Reactions coupled to biomass formation for aerobic S. cerevisiae growth on a glucose-minimal medium. Secondary metabolites and cofactors are omitted for simplicity. All reactions are fully coupled, meaning that knowledge of one reaction flux is sufficient to specify the flux through all reactions at steady-state. Note that PAP is converted to AMP, which is a precursor to biomass. This enzyme subset is decomposed into numerous subsystems, indicated by different colored arrows, if the biomass reaction is replaced with drains on the various biomass precursors.

Figure 8

Comparison of the FCF-identified coupled reaction sets for H. pylori with the enzyme subsets identified by Schilling et al. (2002). The latter approach subdivides the network into six smaller subnetworks based on functional classification, and finds subsets for each one of them. The FCF procedure considers the network in its entirety. The reaction names in each row correspond to different coupled reaction sets. Underlined reactions highlight coupling relationships identified only using the FCF method, and the two arrows indicate the coupling of enzyme subsets across functional classifications.

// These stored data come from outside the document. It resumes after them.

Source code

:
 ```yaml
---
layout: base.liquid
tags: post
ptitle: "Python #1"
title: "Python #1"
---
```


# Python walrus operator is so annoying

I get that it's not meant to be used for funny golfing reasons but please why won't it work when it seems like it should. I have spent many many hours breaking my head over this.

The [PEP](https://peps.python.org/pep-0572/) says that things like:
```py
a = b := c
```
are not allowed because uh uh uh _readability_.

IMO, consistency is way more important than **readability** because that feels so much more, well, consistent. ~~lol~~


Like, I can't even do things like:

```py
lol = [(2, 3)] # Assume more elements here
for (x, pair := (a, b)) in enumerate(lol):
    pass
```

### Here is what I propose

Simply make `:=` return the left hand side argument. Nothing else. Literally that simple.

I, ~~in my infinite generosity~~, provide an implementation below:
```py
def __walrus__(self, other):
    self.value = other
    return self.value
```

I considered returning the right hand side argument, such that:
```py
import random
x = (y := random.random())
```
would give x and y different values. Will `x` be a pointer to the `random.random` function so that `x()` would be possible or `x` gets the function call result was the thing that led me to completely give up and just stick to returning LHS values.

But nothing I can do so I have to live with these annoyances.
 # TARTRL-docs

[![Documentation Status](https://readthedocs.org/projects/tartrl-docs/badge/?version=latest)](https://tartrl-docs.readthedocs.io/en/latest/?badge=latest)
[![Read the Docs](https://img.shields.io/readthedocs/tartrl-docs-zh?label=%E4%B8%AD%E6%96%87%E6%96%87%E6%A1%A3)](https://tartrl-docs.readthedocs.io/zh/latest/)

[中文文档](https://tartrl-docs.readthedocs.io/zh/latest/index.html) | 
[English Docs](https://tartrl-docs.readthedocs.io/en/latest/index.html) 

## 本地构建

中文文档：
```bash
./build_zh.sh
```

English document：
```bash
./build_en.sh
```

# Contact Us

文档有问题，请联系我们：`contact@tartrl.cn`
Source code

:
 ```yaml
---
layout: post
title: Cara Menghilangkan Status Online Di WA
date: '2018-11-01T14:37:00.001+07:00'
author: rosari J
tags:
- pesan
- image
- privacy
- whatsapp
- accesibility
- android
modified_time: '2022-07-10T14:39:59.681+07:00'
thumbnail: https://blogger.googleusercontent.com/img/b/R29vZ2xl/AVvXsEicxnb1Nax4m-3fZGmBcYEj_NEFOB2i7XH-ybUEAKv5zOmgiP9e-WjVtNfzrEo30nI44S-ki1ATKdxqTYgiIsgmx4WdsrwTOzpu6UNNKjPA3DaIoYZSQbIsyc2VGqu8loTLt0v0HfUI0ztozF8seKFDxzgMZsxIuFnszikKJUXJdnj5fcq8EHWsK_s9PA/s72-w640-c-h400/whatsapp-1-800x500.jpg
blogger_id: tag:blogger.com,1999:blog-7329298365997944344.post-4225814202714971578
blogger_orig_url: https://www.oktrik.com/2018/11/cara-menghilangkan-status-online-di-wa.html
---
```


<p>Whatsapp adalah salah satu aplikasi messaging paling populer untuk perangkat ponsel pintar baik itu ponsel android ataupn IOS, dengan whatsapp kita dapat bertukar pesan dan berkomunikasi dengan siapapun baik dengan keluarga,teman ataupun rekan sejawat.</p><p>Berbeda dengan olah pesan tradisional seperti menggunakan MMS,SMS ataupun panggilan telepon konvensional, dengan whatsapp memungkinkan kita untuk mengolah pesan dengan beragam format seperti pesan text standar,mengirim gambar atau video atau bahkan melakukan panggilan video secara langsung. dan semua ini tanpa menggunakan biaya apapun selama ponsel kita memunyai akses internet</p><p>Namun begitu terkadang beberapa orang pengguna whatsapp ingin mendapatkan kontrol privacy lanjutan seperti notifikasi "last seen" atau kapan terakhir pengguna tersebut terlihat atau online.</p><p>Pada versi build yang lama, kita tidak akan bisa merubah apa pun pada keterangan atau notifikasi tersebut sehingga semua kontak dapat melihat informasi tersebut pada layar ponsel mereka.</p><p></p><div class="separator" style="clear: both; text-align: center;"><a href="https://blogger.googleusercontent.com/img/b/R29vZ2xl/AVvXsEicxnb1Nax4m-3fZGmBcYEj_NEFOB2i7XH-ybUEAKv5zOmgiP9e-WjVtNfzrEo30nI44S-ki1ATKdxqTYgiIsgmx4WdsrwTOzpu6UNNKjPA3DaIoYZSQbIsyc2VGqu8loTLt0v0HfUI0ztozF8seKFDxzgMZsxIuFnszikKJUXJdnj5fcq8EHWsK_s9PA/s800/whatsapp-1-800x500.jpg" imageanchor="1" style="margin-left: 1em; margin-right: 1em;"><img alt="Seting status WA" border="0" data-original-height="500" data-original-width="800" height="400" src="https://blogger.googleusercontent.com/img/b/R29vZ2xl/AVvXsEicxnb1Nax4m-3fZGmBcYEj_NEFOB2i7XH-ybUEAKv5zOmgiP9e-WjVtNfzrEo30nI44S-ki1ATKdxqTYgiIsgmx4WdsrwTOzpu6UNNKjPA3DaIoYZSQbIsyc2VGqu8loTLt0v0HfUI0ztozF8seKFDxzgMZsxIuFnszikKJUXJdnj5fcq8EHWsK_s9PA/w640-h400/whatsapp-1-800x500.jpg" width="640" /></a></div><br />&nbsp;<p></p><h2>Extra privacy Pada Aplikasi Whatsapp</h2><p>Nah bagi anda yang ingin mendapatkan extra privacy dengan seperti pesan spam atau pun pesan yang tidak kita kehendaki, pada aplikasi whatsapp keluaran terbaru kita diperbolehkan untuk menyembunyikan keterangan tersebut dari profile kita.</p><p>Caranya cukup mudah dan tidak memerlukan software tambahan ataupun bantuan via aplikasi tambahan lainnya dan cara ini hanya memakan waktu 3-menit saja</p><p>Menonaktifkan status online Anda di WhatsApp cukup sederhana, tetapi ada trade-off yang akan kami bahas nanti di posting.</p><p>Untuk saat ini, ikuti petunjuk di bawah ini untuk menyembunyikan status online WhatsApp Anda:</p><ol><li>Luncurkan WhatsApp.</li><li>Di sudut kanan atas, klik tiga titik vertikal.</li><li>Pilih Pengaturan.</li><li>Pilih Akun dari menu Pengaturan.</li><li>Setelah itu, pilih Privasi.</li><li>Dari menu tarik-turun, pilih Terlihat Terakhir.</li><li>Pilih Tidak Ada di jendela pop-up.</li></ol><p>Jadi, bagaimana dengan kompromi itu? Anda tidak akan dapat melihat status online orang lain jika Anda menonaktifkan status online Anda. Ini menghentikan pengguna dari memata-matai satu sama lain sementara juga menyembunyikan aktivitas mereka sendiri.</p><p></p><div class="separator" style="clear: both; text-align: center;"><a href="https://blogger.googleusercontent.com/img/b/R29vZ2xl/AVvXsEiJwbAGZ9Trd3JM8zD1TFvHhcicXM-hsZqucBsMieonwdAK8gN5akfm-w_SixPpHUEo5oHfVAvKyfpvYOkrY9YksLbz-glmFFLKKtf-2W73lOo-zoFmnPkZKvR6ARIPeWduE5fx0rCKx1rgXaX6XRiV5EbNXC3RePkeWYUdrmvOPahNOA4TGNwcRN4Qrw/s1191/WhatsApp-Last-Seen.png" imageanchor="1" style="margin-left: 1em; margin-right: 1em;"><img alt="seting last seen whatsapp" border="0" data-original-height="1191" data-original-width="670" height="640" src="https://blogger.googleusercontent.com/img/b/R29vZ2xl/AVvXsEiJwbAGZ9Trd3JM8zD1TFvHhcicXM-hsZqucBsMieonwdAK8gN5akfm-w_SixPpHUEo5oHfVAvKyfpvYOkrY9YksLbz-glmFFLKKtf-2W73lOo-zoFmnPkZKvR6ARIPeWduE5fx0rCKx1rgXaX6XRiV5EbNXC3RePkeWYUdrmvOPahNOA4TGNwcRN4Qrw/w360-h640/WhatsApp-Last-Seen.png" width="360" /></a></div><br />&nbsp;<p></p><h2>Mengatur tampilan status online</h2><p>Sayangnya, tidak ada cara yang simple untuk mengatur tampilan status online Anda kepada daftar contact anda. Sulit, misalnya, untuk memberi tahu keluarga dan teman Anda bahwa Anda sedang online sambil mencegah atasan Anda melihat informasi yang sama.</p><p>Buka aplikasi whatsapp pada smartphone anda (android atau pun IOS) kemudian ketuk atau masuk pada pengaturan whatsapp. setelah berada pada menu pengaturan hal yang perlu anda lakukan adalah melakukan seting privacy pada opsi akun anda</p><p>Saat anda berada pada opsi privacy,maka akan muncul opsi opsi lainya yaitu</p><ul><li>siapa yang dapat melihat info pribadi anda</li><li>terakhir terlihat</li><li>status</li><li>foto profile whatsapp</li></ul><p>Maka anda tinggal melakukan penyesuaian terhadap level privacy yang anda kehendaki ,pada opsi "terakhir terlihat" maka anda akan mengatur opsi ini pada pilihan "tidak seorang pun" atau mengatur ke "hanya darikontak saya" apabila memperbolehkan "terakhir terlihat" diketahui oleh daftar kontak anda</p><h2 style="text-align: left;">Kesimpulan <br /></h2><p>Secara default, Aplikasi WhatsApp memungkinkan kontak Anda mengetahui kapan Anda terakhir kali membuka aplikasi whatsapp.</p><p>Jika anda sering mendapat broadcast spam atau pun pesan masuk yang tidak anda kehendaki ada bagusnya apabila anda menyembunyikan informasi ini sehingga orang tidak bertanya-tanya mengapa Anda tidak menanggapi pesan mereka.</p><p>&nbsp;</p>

Reaction abbreviations can be found in the supplemental material of Schilling et al. (2002).

Figure 9

The complete reaction coupling relationships in E. coli central metabolism for aerobic growth on glucose. Reversible reactions are listed by the reaction name, followed by _F and _B to denote the forward and backward directions, respectively. The reaction names and stoichiometry corresponding to the reaction abbreviations are found in the Supplementary material.

Figure 10

The number of reactions N(k) implying k other reactions are plotted as a function of k for H. pylori, E. coli, and S. cerevisiae growth on a glucose-minimal medium.

Figure 11

Genome-wide metabolic coupling for E. coli growth on a glucose-minimal medium with (A) or without (B) the presence of a biomass reaction. The biomass reaction is located in the bottom left corner of (A).